Over time you will find you naturally step back, but in the beginning when I was completely caught up in the thoughts, feelings and sensations I found this tip really helped me to cope. Learning to centre your mind to concentrate on the job in hand, it really does help.
Learn to stop or just not pay attention to the " What if thoughts"
What if I never get better?
What if the Doctor has missed something and there is something much more serious wrong with me?
What if I can't breathe?
What if I choke to death?
What if it's just me that feels like this?
What if I'll never be able to enjoy the things I used to?
Remember churning over things your mind will keep your Anxiety strong and current as rumination is a "symptom" of Anxiety and so if you continue to feed this symptom Anxiety does not improve.
Almost all your what if thoughts will never happen and all this constant worry will do is keep you firmly stuck in the cycle of anxiety, you are feeding the fear not removing it.
Recovery from Anxiety comes from resting the mind as much as the body. You have anxiety because your mind has already been flooded and can no longer cope.

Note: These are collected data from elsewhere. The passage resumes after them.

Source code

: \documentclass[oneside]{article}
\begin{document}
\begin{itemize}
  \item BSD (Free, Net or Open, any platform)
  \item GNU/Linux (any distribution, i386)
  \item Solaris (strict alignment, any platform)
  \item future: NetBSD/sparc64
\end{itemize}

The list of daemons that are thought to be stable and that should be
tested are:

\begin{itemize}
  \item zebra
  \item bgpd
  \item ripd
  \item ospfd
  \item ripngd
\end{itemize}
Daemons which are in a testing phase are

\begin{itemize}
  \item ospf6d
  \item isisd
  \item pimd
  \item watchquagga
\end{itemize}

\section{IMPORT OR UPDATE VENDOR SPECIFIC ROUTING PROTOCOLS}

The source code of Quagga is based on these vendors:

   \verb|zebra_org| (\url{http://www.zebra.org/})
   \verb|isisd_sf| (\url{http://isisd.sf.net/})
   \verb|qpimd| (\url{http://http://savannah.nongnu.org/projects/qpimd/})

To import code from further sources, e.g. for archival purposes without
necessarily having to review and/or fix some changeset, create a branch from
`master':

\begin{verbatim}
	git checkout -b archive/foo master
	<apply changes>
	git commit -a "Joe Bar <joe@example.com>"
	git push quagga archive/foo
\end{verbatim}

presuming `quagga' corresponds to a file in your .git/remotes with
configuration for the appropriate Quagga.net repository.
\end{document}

Change "what if" to "so what".
Stop believing in that Miracle cure as it does not exist
It really does not exist, trust me if there was this miracle cure I would have found it as I spent twelve years searching for it and left no stone un turned in my search.
I think that looking is a mistake that most people make as they want something that will make this go away in an instant.
Recovery from Anxiety is not something you have to find, these feelings are normal what everyone has, with anxiety they are just magnified.
Recovery ultimately can only come from you. It is about seeing things in a new perspective, moving your focus away from Anxiety, gaining the right knowledge and moving into new more positive thinking and habits. After all this, it is then about learning to live without it.
There is no missing piece of the jigsaw so stop looking for it.
Learn to go with the flow and just be, let go of control
This is a tough one, but an essential habit to form both while you are suffering with Anxiety and once you feel better.
It's all about learning to just take life as it comes. Dealing with it as and when you need to, just as you did before you began to focus on Anxious feelings. It is about not trying to control anything or worrying about the future and things that have not even happened yet. It's about just living your life in the present moment as it happens and accepting things for how they are.
You do not need to fight your symptoms or try to rid yourself of them. You don't need to churn things over in your mind trying to find a solution. There does not have to be a solution in Anxiety.
The more you worry the more tired you will make your mind and the more detached you will be from the world around you.